Observo
con atención, aún desconfiado, aún con cautela. Todos los indicios
apuntan en la misma dirección. Respiro hondo y aflora esa sonrisa
que muy pocos conocen, la que todos, excepto el enemigo, desean ver.
La satisfacción es más que evidente, pero no ha sido un camino de
rosas y eso siempre deja huella. En
mis
ojos se
refleja
la dureza de la batalla, las noches en vela, la
desesperación del guerrero cuando se ve superado, cuando aparecen
las dudas y las fuerzas fallan, cuando el alma y el corazón
descienden a los infiernos...
Pero yo nací para ésto,
para superar cualquier obstáculo y entregarme a mi labor hasta sus
últimas consecuencias. Los dioses me otorgaron un don y merecería
el peor de los castigos si no pusiese todo mi empeño y utilizase
todas mis habilidades en cada lid. No, ellos no me lo perdonarían,
ni yo tampoco.
Guardo, pues, todas mis
armas y utensilios, sin apartar los ojos del campo de batalla, libre
de cualquier fuerza hostil, limpio, puro.
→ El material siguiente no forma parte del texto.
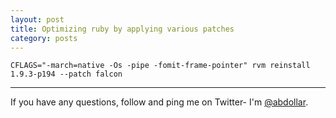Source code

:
 ```yaml
---
layout: post
title: Optimizing ruby by applying various patches
category: posts
---
```


    CFLAGS="-march=native -Os -pipe -fomit-frame-pointer" rvm reinstall 1.9.3-p194 --patch falcon
---

If you have any questions, follow and ping me on Twitter- I'm
[@abdollar][twitter].

[code]: http://github.com/abdollar
[twitter]: https://twitter.com/abdollar
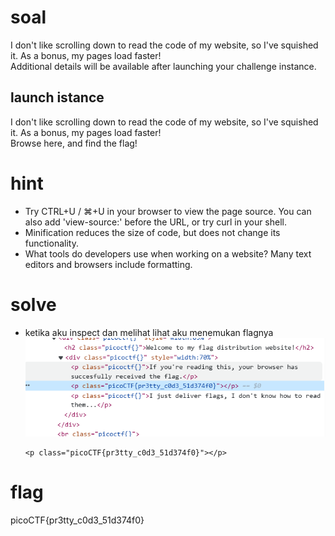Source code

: # soal
I don't like scrolling down to read the code of my website, so I've squished it. As a bonus, my pages load faster! \
Additional details will be available after launching your challenge instance.

## launch istance
I don't like scrolling down to read the code of my website, so I've squished it. As a bonus, my pages load faster! \
Browse here, and find the flag!


# hint
- Try CTRL+U / ⌘+U in your browser to view the page source. You can also add 'view-source:' before the URL, or try curl <URL> in your shell.
- Minification reduces the size of code, but does not change its functionality.
- What tools do developers use when working on a website? Many text editors and browsers include formatting.

# solve
- ketika aku inspect dan melihat lihat aku menemukan flagnya
  ![alt text](docs/images/image.png)
  ```
  <p class="picoCTF{pr3tty_c0d3_51d374f0}"></p>
  ```

# flag
picoCTF{pr3tty_c0d3_51d374f0}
Pronto volverá a florecer
y será como antaño, un lugar bello y lleno de vida.
-
¿Y bien? - me
susurra una voz al oído.
- Es una clara
victoria.
- ¿Está curado?
Me doy la vuelta para
poder mirar los ojos de mi joven interlocutora, siempre ávida de
conocimiento, siempre con una pregunta en la recámara, siempre
inconformista.
- El oficio es duro,
se pierden muchas batallas – miro otra vez al niño postrado en la
cama – pero ésta guerra está ganada. El cáncer ha desaparecido
- ¡Joder, doctor!
Desde luego, el apodo del exterminador te va como anillo al dedo.
Hoy lo celebraremos por
todo lo alto, aunque será breve. Mañana habrá que buscar nuevos
retos y enfrentarnos a nuevos adversarios.